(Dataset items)
════════════════
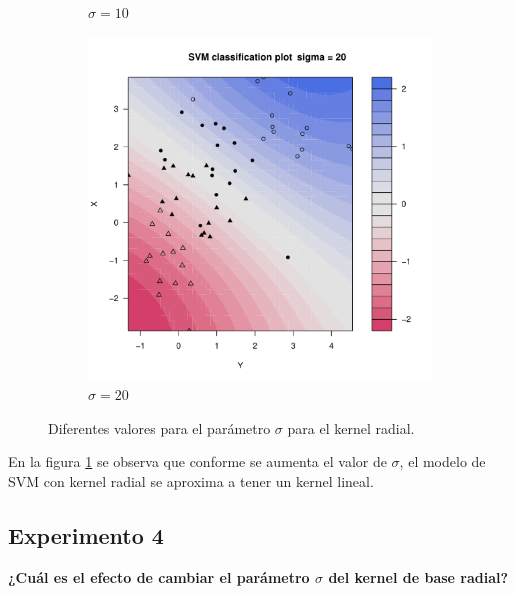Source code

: \begin{figure}[H]
\begin{subfigure}{0.24\linewidth}
		\caption{$\sigma=10$}
	\end{subfigure}
	\begin{subfigure}{0.24\linewidth}
		\includegraphics[width=1\linewidth]{Graphics/Problema_01/Experiment_03_4.pdf}
		\caption{$\sigma=20$}
	\end{subfigure}
	\caption{Diferentes valores para el parámetro $\sigma$ para el kernel radial.}
	\label{fig:experimento_3}
\end{figure}

En la figura \ref{fig:experimento_3} se observa que conforme se aumenta el valor de $\sigma$, el modelo de SVM con kernel radial se aproxima a tener un kernel lineal.

\subsection*{Experimento 4}

\textbf{¿Cuál es el efecto de cambiar el parámetro $\sigma$ del kernel de base radial?}

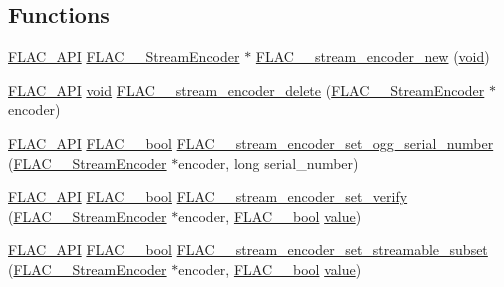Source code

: \subsection*{Functions}
\begin{DoxyCompactItemize}
\item 
\mbox{\hyperlink{group__flac__export_ga56ca07df8a23310707732b1c0007d6f5}{F\+L\+A\+C\+\_\+\+A\+PI}} \mbox{\hyperlink{struct_f_l_a_c_____stream_encoder}{F\+L\+A\+C\+\_\+\+\_\+\+Stream\+Encoder}} $\ast$ \mbox{\hyperlink{group__flac__stream__encoder_ga35f3d94452bcf0a90a31c7d770b200bc}{F\+L\+A\+C\+\_\+\+\_\+stream\+\_\+encoder\+\_\+new}} (\mbox{\hyperlink{_s_d_l__opengles2__gl2ext_8h_ae5d8fa23ad07c48bb609509eae494c95}{void}})
\item 
\mbox{\hyperlink{group__flac__export_ga56ca07df8a23310707732b1c0007d6f5}{F\+L\+A\+C\+\_\+\+A\+PI}} \mbox{\hyperlink{_s_d_l__opengles2__gl2ext_8h_ae5d8fa23ad07c48bb609509eae494c95}{void}} \mbox{\hyperlink{group__flac__stream__encoder_ga9c9956af42bebe923da59437628aa9ea}{F\+L\+A\+C\+\_\+\+\_\+stream\+\_\+encoder\+\_\+delete}} (\mbox{\hyperlink{struct_f_l_a_c_____stream_encoder}{F\+L\+A\+C\+\_\+\+\_\+\+Stream\+Encoder}} $\ast$encoder)
\item 
\mbox{\hyperlink{group__flac__export_ga56ca07df8a23310707732b1c0007d6f5}{F\+L\+A\+C\+\_\+\+A\+PI}} \mbox{\hyperlink{ordinals_8h_a95103469f1cbd78b8cf250194985b34e}{F\+L\+A\+C\+\_\+\+\_\+bool}} \mbox{\hyperlink{group__flac__stream__encoder_ga646c9800d42620a6c504fbdfbd092666}{F\+L\+A\+C\+\_\+\+\_\+stream\+\_\+encoder\+\_\+set\+\_\+ogg\+\_\+serial\+\_\+number}} (\mbox{\hyperlink{struct_f_l_a_c_____stream_encoder}{F\+L\+A\+C\+\_\+\+\_\+\+Stream\+Encoder}} $\ast$encoder, long serial\+\_\+number)
\item 
\mbox{\hyperlink{group__flac__export_ga56ca07df8a23310707732b1c0007d6f5}{F\+L\+A\+C\+\_\+\+A\+PI}} \mbox{\hyperlink{ordinals_8h_a95103469f1cbd78b8cf250194985b34e}{F\+L\+A\+C\+\_\+\+\_\+bool}} \mbox{\hyperlink{group__flac__stream__encoder_ga5f4ac18a7207d2864fed72d284486f9e}{F\+L\+A\+C\+\_\+\+\_\+stream\+\_\+encoder\+\_\+set\+\_\+verify}} (\mbox{\hyperlink{struct_f_l_a_c_____stream_encoder}{F\+L\+A\+C\+\_\+\+\_\+\+Stream\+Encoder}} $\ast$encoder, \mbox{\hyperlink{ordinals_8h_a95103469f1cbd78b8cf250194985b34e}{F\+L\+A\+C\+\_\+\+\_\+bool}} \mbox{\hyperlink{_s_d_l__opengl__glext_8h_a8ad81492d410ff2ac11f754f4042150f}{value}})
\item 
\mbox{\hyperlink{group__flac__export_ga56ca07df8a23310707732b1c0007d6f5}{F\+L\+A\+C\+\_\+\+A\+PI}} \mbox{\hyperlink{ordinals_8h_a95103469f1cbd78b8cf250194985b34e}{F\+L\+A\+C\+\_\+\+\_\+bool}} \mbox{\hyperlink{group__flac__stream__encoder_ga163f1acfe8b6b8ae849f0f4f7c0708f4}{F\+L\+A\+C\+\_\+\+\_\+stream\+\_\+encoder\+\_\+set\+\_\+streamable\+\_\+subset}} (\mbox{\hyperlink{struct_f_l_a_c_____stream_encoder}{F\+L\+A\+C\+\_\+\+\_\+\+Stream\+Encoder}} $\ast$encoder, \mbox{\hyperlink{ordinals_8h_a95103469f1cbd78b8cf250194985b34e}{F\+L\+A\+C\+\_\+\+\_\+bool}} \mbox{\hyperlink{_s_d_l__opengl__glext_8h_a8ad81492d410ff2ac11f754f4042150f}{value}})

\end{DoxyCompactItemize}

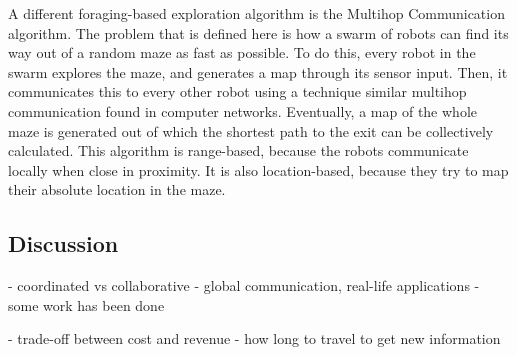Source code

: 	A different foraging-based exploration algorithm is the Multihop Communication algorithm. \cite{jung2010multi}
	The problem that is defined here is how a swarm of robots can find its way out of a random maze as fast as possible.
	To do this, every robot in the swarm explores the maze, and generates a map through its sensor input.
	Then, it communicates this to every other robot using a technique similar multihop communication found in computer networks.
	Eventually, a map of the whole maze is generated out of which the shortest path to the exit can be collectively calculated.
	This algorithm is range-based, because the robots communicate locally when close in proximity.
	It is also location-based, because they try to map their absolute location in the maze. 


	
\subsection{Discussion}


	- coordinated vs collaborative
	- global communication, real-life applications
	- some work has been done

	- trade-off between cost and revenue
	- how long to travel to get new information


\begin{table}[H]
	\renewcommand{\arraystretch}{1.3}
	\label{table_alg_exploration}
	\centering
	\caption{Overview of Common Exploration Algorithms}
\end{table}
════════════════
Show every line above in which the word "value" is found.

\mbox{\hyperlink{group__flac__export_ga56ca07df8a23310707732b1c0007d6f5}{F\+L\+A\+C\+\_\+\+A\+PI}} \mbox{\hyperlink{ordinals_8h_a95103469f1cbd78b8cf250194985b34e}{F\+L\+A\+C\+\_\+\+\_\+bool}} \mbox{\hyperlink{group__flac__stream__encoder_ga5f4ac18a7207d2864fed72d284486f9e}{F\+L\+A\+C\+\_\+\+\_\+stream\+\_\+encoder\+\_\+set\+\_\+verify}} (\mbox{\hyperlink{struct_f_l_a_c_____stream_encoder}{F\+L\+A\+C\+\_\+\+\_\+\+Stream\+Encoder}} $\ast$encoder, \mbox{\hyperlink{ordinals_8h_a95103469f1cbd78b8cf250194985b34e}{F\+L\+A\+C\+\_\+\+\_\+bool}} \mbox{\hyperlink{_s_d_l__opengl__glext_8h_a8ad81492d410ff2ac11f754f4042150f}{value}})
\mbox{\hyperlink{group__flac__export_ga56ca07df8a23310707732b1c0007d6f5}{F\+L\+A\+C\+\_\+\+A\+PI}} \mbox{\hyperlink{ordinals_8h_a95103469f1cbd78b8cf250194985b34e}{F\+L\+A\+C\+\_\+\+\_\+bool}} \mbox{\hyperlink{group__flac__stream__encoder_ga163f1acfe8b6b8ae849f0f4f7c0708f4}{F\+L\+A\+C\+\_\+\+\_\+stream\+\_\+encoder\+\_\+set\+\_\+streamable\+\_\+subset}} (\mbox{\hyperlink{struct_f_l_a_c_____stream_encoder}{F\+L\+A\+C\+\_\+\+\_\+\+Stream\+Encoder}} $\ast$encoder, \mbox{\hyperlink{ordinals_8h_a95103469f1cbd78b8cf250194985b34e}{F\+L\+A\+C\+\_\+\+\_\+bool}} \mbox{\hyperlink{_s_d_l__opengl__glext_8h_a8ad81492d410ff2ac11f754f4042150f}{value}})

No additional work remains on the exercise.